Cheryl Olson (girlsmama) | 694 comments The Additional Group read for August is the book Wings of Glass
Wings of Glass by Gina Holmes by Gina Holmes.

Here is a synopsis-

Library Journal Starred Review

Romantic Times 4 1/2 stars~Top Pick

2013 Southern Indie Booksellers Alliance Okra Pick

Southern Lit Review Read of the Month

From the best-selling author of Crossing Oceans comes a heartrending yet uplifting story of friendship and redemption. On the cusp of adulthood, eighteen-year-old Penny Carson is swept off her feet by a handsome farmhand with a confident swagger. Though Trent Taylor seems like Prince Charming and offers an escape from her one-stop-sign town, Penny’s happily-ever-after lasts no longer than their breakneck courtship. Before the ink even dries on their marriage certificate, he hits her for the first time. It isn’t the last, yet the bruises that can’t be seen are the most painful of all.

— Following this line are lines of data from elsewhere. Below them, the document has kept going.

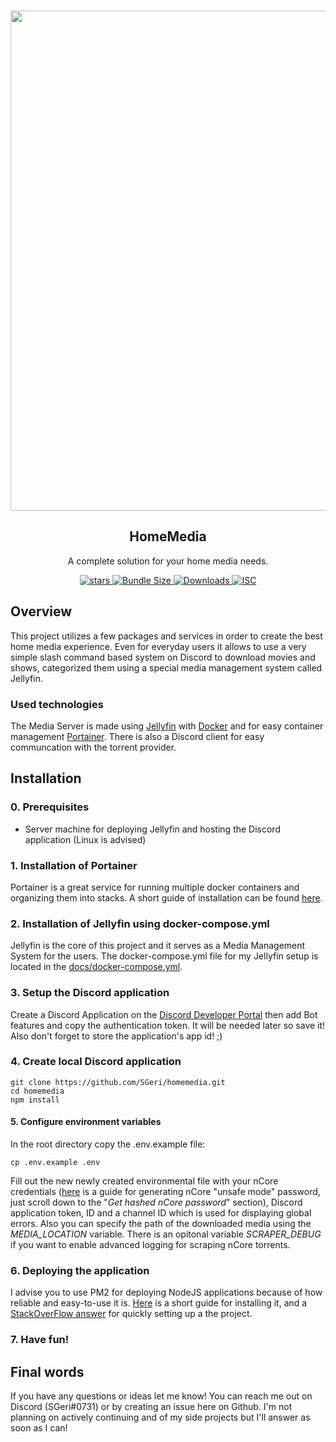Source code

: <p align="center">
    <br/>
    <a href="https://github.com/SGeri/homemedia" target="_blank"><img width="800px" src="https://i.imgur.com/3b962uD.png" /></a>
    <h2 align="center">HomeMedia</h2>
    <p align="center">
        A complete solution for your home media needs.
    </p>
    <p align="center" style="align: center;">
        <a href="https://github.com/SGeri/homemedia">
            <img alt="stars" src="https://img.shields.io/github/stars/SGeri/homemedia?style=for-the-badge">
        </a>
        <a href="https://github.com/SGeri/homemedia">
            <img src="https://img.shields.io/badge/version-1.0.0-<COLOR>?style=for-the-badge" alt="Bundle Size"/>
        </a>
        <a href="https://github.com/SGeri/homemedia">
            <img src="https://img.shields.io/badge/node-16+-blue?style=for-the-badge" alt="Downloads" />
        </a>
        <a href="https://github.com/SGeri/homemedia">
            <img src="https://img.shields.io/github/license/SGeri/homemedia?style=for-the-badge" alt="ISC" />
        </a>
   </p>
</p>

## Overview

This project utilizes a few packages and services in order to create the best home media experience. Even for everyday users it allows to use a very simple slash command based system on Discord to download movies and shows, categorized them using a special media management system called Jellyfin.

### Used technologies

The Media Server is made using [Jellyfin](https://jellyfin.org) with [Docker](https://www.docker.com) and for easy container management [Portainer](https://www.portainer.io). There is also a Discord client for easy communcation with the torrent provider.

## Installation

### 0. Prerequisites

- Server machine for deploying Jellyfin and hosting the Discord application (Linux is advised)

### 1. Installation of Portainer

Portainer is a great service for running multiple docker containers and organizing them into stacks.
A short guide of installation can be found [here](https://docs.portainer.io/start/install/server/docker/linux).

### 2. Installation of Jellyfin using docker-compose.yml

Jellyfin is the core of this project and it serves as a Media Management System for the users.
The docker-compose.yml file for my Jellyfin setup is located in the [docs/docker-compose.yml](a).

### 3. Setup the Discord application

Create a Discord Application on the [Discord Developer Portal](https://discord.com/developers/applications) then add Bot features and copy the authentication token. It will be needed later so save it! Also don't forget to store the application's app id! ;)

### 4. Create local Discord application

```
git clone https://github.com/SGeri/homemedia.git
cd homemedia
npm install
```

#### 5. Configure environment variables

In the root directory copy the .env.example file:

```
cp .env.example .env
```

Fill out the new newly created environmental file with your nCore credentials ([here](https://www.npmjs.com/package/ncore-scraper) is a guide for generating nCore "unsafe mode" password, just scroll down to the "_Get hashed nCore password_" section), Discord application token, ID and a channel ID which is used for displaying global errors. Also you can specify the path of the downloaded media using the _MEDIA_LOCATION_ variable. There is an opitonal variable _SCRAPER_DEBUG_ if you want to enable advanced logging for scraping nCore torrents.

### 6. Deploying the application

I advise you to use PM2 for deploying NodeJS applications because of how reliable and easy-to-use it is. [Here](https://pm2.keymetrics.io/docs/usage/quick-start/) is a short guide for installing it, and a [StackOverFlow answer](https://stackoverflow.com/a/37775318) for quickly setting up a the project.

### 7. Have fun!

## Final words

If you have any questions or ideas let me know! You can reach me out on Discord (SGeri#0731) or by creating an issue here on Github. I'm not planning on actively continuing and of my side projects but I'll answer as soon as I can!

When Trent is injured in a welding accident and his paycheck stops, he has no choice but to finally allow Penny to take a job cleaning houses. Here she meets two women from very different worlds who will teach her to live and laugh again, and lend her their backbones just long enough for her to find her own.

Gina Holmes ’ stunning literary talent glistens like crystal in Wings of Glass. With subtle brilliance, she takes us into the very heart of what makes us hungry to love and be loved. Simply stellar!” Susan Meissner, Author of A Sound Among the Trees


This discussion will take place until September 14th. Please remember to label all spoiler comments **SPOILER** so as not to give away anything as we will all read it at different times.

Have you all read any other books by Gina Holmes?


message 2: by Sam (last edited Aug 18, 2014 03:24AM) (new)

Sam B | 93 comments I've never read any other books by Gina Holmes, but I can't wait to start reading this one. :)


message 3: by Beth (new)

Beth (bbulow) | 2403 comments I haven't! I hope I can join in on this one.


message 4: by Christine (new)

Christine | 549 comments This was my first book by her and I absolutely loved it!! I couldn't put it down; it was that good. It was so beautifully written and felt like it was a true story. I loved the relationships between the three women and Penny became special to me - I wanted the best for her. Enjoy, prepare to laugh and bring tissues, fellow readers!


message 5: by Loraine (new)

Loraine (librarydiva) | 4436 comments Wow - When I first started this book, I didn't think I was going to like it or finish it. The topic was just to depressing. But I am glad I continued as this book was one of the best reads of 2014 for me. Can't wait to discuss it and some of the gems of quotes from it.


message 6: by Nicola (new)

Nicola Terry | 23 comments Awesome book... Made me laugh throughout then cry at the end. I would recommend this book to many others. I cannot relate personally but this book FORCED you to empathize with Penny and hope that she would be alive at the end. I was soooo angry at Trent for the majority of the book but also at Penny for first excusing his behavior but also for enduring it.


message 7: by N.M. (new)

N.M. (nmsotzek) | 15 comments I actually really enjoyed this novel. I haven't been in Penny's shoes, but I've had friends who have been (at least emotionally, thankfully not physically) and the 'symptoms' are all the same. I could really empathize with Callie Mae with her frustration, especially after learning about her daughter. It's something that blinds you, and the author did a wonderful job portraying all the characters in their situations.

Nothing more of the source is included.